• _Exercise directions_
Where in the material does the word "documentclass" appear? Copy each line that has it.

• _Records to process_
━━━━━━━━━━━━━━━━
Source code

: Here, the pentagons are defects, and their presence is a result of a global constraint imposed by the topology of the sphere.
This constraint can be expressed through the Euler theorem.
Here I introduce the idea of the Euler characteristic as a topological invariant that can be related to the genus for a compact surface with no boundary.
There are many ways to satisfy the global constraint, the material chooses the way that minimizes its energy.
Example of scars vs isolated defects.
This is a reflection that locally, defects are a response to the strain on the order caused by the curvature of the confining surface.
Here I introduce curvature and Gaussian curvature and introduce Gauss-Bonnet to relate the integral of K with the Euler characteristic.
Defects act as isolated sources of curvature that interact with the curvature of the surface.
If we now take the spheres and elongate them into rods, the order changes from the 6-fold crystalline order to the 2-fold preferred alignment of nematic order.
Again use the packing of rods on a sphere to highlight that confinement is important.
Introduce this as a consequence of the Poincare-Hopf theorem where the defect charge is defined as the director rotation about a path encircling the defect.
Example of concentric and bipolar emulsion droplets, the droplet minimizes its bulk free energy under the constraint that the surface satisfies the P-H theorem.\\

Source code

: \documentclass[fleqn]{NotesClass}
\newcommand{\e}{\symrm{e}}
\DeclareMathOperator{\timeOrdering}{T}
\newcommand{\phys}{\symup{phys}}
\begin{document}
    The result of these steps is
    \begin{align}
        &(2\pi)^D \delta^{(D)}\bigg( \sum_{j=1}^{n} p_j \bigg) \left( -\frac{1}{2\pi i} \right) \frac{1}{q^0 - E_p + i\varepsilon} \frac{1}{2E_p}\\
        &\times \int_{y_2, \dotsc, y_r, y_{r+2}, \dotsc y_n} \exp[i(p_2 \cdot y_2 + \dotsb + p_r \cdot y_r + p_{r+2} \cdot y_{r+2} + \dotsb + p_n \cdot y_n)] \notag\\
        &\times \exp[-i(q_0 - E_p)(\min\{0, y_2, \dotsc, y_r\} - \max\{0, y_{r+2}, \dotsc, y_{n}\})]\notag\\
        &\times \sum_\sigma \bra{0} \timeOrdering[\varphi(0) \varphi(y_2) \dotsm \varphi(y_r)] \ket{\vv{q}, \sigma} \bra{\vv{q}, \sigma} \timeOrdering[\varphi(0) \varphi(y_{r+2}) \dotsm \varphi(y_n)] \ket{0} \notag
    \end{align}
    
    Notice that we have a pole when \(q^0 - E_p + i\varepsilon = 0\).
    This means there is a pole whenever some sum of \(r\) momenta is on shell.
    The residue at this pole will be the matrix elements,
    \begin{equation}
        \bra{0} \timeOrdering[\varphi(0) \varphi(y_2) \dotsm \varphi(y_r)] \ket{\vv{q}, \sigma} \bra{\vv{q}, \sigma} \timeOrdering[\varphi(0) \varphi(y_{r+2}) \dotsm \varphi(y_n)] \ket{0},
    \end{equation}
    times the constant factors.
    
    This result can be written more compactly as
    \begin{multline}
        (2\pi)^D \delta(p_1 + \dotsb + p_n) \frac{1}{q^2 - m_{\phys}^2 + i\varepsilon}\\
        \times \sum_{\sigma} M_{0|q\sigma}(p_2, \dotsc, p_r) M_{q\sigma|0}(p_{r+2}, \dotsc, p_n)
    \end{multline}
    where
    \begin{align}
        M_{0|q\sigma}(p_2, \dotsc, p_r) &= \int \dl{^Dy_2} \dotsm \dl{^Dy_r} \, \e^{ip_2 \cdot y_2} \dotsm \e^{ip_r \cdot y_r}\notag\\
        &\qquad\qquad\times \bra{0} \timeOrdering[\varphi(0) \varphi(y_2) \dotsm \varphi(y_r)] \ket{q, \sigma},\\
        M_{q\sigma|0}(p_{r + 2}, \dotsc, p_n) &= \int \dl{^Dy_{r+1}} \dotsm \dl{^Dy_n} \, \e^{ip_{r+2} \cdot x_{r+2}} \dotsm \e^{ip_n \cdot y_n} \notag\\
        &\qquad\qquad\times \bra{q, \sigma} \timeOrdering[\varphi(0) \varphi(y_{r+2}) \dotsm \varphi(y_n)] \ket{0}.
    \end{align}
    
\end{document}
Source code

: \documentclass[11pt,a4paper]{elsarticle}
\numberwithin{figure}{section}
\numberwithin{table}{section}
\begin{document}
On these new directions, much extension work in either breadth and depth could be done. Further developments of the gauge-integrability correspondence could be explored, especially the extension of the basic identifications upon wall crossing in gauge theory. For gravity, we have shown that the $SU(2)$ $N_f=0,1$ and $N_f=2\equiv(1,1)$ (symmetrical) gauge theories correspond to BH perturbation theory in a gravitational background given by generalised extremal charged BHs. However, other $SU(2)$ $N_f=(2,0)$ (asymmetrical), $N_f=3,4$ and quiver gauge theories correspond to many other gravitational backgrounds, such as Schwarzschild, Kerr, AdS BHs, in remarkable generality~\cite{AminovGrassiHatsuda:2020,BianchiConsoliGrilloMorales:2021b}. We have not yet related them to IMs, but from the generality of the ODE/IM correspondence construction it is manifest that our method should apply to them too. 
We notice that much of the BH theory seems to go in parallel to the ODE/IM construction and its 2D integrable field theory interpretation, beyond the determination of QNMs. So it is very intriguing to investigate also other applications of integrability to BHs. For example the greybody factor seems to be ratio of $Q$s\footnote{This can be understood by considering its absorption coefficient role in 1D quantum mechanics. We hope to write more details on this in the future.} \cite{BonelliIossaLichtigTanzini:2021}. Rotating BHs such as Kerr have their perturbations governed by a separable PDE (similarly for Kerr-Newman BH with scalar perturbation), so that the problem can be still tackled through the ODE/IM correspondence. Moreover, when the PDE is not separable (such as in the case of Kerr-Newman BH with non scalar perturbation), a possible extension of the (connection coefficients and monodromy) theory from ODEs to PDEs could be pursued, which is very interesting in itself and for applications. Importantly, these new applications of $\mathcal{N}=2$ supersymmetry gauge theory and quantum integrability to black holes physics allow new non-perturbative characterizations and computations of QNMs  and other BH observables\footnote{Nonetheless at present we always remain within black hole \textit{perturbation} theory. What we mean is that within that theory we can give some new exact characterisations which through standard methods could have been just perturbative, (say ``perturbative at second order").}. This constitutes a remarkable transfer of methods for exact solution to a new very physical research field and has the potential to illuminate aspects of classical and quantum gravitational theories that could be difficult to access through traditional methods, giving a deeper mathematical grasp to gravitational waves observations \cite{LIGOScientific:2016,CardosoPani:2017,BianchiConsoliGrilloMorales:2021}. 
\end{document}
━━━━━━━━━━━━━━━━
• _Exercise answer_
: \documentclass[fleqn]{NotesClass}
: \documentclass[11pt,a4paper]{elsarticle}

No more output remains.